INSTRUCTIONS TO FOLLOW: Filter this material down to the lines that hold "into", copying each one.

:::

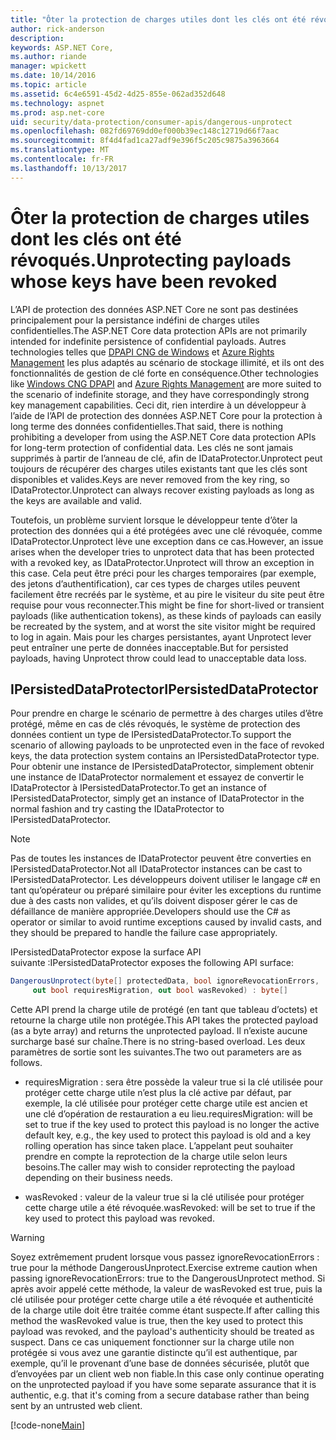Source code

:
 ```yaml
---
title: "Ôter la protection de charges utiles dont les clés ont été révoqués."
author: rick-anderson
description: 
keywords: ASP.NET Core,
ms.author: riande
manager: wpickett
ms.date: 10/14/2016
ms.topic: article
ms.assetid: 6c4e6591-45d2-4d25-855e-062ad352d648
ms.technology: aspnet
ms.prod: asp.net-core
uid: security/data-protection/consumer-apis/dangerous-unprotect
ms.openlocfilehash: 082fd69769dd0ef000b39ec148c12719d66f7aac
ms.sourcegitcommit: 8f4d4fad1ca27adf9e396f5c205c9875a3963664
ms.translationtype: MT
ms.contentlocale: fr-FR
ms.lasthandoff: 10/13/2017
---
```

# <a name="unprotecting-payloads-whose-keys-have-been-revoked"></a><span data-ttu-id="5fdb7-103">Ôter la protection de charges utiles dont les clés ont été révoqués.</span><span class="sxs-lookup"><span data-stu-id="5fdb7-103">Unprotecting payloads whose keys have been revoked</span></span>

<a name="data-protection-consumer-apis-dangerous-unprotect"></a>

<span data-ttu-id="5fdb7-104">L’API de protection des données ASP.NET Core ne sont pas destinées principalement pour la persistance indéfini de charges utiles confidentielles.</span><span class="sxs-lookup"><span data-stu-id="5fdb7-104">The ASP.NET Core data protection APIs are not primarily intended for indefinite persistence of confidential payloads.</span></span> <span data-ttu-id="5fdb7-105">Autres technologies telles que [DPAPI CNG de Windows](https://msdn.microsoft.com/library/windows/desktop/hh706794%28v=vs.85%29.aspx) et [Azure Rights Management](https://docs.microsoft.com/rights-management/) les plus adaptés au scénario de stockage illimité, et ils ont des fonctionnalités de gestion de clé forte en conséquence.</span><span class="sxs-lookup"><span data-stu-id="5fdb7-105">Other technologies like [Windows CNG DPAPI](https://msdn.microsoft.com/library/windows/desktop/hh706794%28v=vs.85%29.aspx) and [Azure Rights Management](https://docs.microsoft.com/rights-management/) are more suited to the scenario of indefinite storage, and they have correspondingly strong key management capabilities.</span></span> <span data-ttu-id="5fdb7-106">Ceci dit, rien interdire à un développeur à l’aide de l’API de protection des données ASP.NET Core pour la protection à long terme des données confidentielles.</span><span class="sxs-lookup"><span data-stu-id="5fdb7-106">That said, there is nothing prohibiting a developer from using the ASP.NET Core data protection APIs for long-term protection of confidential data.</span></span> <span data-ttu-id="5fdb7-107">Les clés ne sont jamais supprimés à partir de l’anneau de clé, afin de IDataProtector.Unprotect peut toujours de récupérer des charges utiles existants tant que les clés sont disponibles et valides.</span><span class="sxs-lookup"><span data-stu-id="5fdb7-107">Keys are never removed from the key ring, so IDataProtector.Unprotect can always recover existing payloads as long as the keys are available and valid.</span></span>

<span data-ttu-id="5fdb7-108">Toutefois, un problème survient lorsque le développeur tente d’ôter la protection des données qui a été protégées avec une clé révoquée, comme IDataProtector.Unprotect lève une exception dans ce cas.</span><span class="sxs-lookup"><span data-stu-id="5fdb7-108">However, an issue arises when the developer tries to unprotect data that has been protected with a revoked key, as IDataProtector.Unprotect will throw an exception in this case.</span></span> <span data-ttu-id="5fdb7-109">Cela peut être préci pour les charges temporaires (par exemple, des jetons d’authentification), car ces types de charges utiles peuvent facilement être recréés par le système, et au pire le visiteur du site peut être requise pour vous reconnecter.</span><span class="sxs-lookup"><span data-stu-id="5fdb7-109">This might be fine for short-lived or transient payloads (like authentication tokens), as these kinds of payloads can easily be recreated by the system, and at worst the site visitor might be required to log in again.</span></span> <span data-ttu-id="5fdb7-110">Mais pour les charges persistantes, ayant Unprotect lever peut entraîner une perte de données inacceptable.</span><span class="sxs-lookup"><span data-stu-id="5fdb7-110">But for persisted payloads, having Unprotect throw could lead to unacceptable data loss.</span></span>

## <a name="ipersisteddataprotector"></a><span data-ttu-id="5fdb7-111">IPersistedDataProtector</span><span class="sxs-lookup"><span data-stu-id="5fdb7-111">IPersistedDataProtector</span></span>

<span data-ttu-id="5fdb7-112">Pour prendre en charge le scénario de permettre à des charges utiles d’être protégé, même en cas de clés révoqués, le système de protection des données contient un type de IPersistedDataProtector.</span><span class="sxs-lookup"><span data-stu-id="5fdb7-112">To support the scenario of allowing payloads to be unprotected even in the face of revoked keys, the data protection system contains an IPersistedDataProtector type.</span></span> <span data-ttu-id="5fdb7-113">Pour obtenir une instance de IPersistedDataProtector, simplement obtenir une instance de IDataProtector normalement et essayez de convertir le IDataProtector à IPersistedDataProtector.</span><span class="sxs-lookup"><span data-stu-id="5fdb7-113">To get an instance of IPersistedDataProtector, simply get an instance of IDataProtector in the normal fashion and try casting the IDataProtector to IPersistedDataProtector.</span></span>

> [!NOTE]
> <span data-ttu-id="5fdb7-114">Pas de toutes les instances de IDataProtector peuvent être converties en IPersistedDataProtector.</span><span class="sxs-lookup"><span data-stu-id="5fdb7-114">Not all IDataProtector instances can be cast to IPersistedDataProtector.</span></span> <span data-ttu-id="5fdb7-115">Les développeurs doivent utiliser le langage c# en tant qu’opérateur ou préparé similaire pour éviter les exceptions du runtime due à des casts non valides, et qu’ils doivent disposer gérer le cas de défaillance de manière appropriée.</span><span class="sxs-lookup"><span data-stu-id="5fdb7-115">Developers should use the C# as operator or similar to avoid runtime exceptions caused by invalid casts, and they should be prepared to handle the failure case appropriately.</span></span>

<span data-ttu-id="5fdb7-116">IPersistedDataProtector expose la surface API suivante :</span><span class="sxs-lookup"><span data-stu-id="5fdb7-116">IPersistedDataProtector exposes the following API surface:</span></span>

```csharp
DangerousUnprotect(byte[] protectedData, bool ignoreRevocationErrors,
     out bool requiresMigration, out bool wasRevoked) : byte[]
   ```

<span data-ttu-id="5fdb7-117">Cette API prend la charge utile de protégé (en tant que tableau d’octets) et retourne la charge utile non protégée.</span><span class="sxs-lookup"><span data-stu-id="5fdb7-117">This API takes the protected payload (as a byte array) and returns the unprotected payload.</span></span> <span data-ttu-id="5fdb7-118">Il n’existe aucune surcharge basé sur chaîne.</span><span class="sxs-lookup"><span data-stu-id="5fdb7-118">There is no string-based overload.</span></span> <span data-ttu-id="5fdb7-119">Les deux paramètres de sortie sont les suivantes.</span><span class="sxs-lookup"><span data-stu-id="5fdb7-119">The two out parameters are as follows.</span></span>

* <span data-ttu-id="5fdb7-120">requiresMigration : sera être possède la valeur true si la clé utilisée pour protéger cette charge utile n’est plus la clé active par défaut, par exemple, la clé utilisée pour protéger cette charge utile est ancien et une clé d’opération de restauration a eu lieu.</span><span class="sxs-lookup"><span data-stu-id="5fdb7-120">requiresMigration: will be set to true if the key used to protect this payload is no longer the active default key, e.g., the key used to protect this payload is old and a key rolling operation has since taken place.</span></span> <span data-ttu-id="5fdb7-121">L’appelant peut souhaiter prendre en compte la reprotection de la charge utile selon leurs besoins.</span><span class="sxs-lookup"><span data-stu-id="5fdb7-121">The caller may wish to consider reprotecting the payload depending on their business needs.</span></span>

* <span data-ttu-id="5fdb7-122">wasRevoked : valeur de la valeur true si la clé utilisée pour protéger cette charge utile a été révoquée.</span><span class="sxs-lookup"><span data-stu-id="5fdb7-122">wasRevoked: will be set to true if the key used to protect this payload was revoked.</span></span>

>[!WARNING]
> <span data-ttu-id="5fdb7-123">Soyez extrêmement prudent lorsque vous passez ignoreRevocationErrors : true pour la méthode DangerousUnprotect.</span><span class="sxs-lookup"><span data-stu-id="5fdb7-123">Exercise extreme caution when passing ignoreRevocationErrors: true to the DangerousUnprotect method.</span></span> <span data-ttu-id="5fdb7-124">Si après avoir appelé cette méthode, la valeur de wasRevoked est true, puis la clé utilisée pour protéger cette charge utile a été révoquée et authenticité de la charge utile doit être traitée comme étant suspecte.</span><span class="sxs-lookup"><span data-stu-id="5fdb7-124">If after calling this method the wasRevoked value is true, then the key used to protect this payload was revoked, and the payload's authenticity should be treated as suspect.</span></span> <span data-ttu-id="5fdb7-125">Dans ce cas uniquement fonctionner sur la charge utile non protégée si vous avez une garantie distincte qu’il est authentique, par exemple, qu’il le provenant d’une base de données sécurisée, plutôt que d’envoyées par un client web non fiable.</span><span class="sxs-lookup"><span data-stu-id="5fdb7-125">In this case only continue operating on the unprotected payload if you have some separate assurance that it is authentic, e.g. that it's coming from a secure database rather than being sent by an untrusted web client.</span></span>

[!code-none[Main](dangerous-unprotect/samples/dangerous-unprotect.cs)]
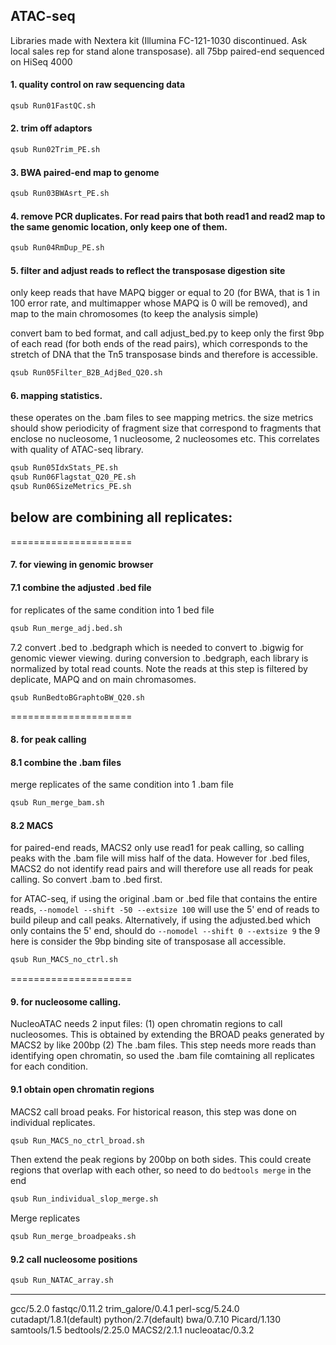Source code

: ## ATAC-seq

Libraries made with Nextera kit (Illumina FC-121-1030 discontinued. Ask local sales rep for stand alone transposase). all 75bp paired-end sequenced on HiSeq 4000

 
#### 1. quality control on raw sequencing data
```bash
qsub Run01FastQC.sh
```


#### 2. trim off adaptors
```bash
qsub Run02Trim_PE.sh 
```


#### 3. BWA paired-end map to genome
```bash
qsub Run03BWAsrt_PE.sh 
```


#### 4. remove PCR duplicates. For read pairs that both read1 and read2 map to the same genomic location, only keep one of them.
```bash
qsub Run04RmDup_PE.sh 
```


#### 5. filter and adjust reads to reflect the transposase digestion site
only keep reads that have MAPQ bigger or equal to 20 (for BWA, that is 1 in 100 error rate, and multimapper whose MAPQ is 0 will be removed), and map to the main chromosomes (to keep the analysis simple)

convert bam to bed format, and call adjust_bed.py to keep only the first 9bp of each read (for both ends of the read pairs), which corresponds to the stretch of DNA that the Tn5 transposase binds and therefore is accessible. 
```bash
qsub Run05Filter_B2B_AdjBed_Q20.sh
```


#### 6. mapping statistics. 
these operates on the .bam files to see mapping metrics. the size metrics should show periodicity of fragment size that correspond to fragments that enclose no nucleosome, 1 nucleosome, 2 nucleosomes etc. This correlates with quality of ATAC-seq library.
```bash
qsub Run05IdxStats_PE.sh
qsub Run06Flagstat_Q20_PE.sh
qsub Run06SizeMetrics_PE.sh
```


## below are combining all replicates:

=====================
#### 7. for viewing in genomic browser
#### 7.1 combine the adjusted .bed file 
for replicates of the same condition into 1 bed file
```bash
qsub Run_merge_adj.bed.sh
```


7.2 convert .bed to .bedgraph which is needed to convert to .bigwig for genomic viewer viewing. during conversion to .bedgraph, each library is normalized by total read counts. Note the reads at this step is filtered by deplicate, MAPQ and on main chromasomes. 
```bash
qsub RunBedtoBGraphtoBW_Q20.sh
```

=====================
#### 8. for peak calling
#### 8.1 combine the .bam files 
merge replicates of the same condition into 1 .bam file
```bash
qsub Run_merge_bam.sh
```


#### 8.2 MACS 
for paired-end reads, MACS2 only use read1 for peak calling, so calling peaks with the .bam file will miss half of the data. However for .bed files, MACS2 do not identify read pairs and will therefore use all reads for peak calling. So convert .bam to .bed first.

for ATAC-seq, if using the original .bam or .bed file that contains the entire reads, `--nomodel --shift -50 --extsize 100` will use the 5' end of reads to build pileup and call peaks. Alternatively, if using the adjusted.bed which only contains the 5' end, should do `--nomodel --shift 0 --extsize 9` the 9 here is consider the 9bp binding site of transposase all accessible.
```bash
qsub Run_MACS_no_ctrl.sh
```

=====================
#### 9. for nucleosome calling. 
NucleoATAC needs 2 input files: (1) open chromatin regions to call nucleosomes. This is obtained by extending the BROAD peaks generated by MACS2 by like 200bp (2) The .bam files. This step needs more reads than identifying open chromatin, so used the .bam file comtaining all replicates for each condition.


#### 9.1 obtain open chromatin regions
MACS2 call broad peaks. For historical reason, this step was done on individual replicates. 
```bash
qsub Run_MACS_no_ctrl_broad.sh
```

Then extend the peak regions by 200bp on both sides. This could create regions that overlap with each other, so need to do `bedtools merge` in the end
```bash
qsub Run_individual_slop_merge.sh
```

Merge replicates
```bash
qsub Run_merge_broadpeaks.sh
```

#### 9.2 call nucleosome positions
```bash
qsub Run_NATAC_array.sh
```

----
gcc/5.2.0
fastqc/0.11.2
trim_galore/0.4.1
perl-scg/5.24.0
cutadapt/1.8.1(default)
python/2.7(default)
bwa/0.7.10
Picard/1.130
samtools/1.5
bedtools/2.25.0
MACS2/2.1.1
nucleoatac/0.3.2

:::

ANSWER TO THIS TASK:
for replicates of the same condition into 1 bed file
merge replicates of the same condition into 1 .bam file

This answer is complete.